With _Das Buch der Bilder_ the dream is ended, the veil of mist is
lifted and before us are revealed pictures and images that rise before
our eyes in clear colourful contours. Whether the poet conjures from the
depths of myth _The Kings in Legends_, or whether we read from _The
Chronicle of a Monk_ the awe-inspiring description of _The Last Judgment
Day_, or whether in Paris on a Palm Sunday we see _The Maidens at
Confirmation_, the pictures presented stand out with the clearness and
finality of the typical.
It is a significant fact that Rilke dedicated this book to Gerhart
Hauptmann, "in love and gratitude for his Michael Kramer. " Hauptmann,
like Rilke in these poems, has placed before us great epic figures and
his art is so concentrated that often the simple expression of the
thought of one of his characters produces a shudder in the listener or
reader because in this thought there vibrates the suffering of an entire
social class and in it resounds the sorrow of many generations.
* * * * *
In _The Book of Pictures_, Rilke's art reaches its culmination on what
might be termed its monumental side. The visualization is elevated to
the impersonal objective level which gives to the rhythm of these poems
an imperturbable calm, to the figures presented a monumental erectness.

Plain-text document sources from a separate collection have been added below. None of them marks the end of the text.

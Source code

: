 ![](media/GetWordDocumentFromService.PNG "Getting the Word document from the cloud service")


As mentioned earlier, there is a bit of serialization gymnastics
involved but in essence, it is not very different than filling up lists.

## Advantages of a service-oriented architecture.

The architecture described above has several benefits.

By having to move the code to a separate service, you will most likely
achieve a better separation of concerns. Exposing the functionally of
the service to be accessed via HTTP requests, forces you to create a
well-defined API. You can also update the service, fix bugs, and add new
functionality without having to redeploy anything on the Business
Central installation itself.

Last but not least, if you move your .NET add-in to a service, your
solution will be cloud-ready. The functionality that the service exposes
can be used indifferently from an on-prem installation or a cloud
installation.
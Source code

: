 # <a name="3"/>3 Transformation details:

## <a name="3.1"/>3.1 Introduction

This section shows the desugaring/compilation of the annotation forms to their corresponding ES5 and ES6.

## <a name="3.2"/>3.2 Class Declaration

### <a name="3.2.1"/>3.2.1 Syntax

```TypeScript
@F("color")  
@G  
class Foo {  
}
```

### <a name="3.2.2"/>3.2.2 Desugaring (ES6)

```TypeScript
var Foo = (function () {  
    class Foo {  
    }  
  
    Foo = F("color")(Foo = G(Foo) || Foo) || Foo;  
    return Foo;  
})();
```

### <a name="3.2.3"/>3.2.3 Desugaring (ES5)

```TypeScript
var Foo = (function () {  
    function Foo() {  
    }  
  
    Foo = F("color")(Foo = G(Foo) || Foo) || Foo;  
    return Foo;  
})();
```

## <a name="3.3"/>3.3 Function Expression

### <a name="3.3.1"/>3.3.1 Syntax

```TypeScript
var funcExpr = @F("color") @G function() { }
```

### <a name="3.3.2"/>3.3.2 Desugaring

_The Men of the House of Colonna_, _The Czars_, _Charles XII Riding
Through the Ukraine_ are portrayed each with his individual historical
gesture, with a luminosity as strong as the colour and movement which
they gave to their time. In the mythical poem, _Kings in Legends_, this
concrete element in the art of Rilke has found perhaps its supreme
expression:
"Kings in old legends seem
Like mountains rising in the evening light.
They blind all with their gleam,
Their loins encircled are by girdles bright,
Their robes are edged with bands
Of precious stones--the rarest earth affords--
With richly jeweled hands
They hold their slender, shining, naked swords. "
There are in _The Book of Pictures_ poems in which this will to
concentrate a mood into its essence and finality is applied to purely
lyrical poems as in _Initiation_, that stands out in this volume like
"the great dark tree" itself so immeasurable is the straight line of its
aspiration reaching into the far distant silence of the night; or as in
the poem entitled _Autumn_, with its melancholy mood of gentle descent
in all nature.
In _The Book of Hours_, Rilke withdraws from the world not from
weariness but weighed down under the manifold conflicting visions.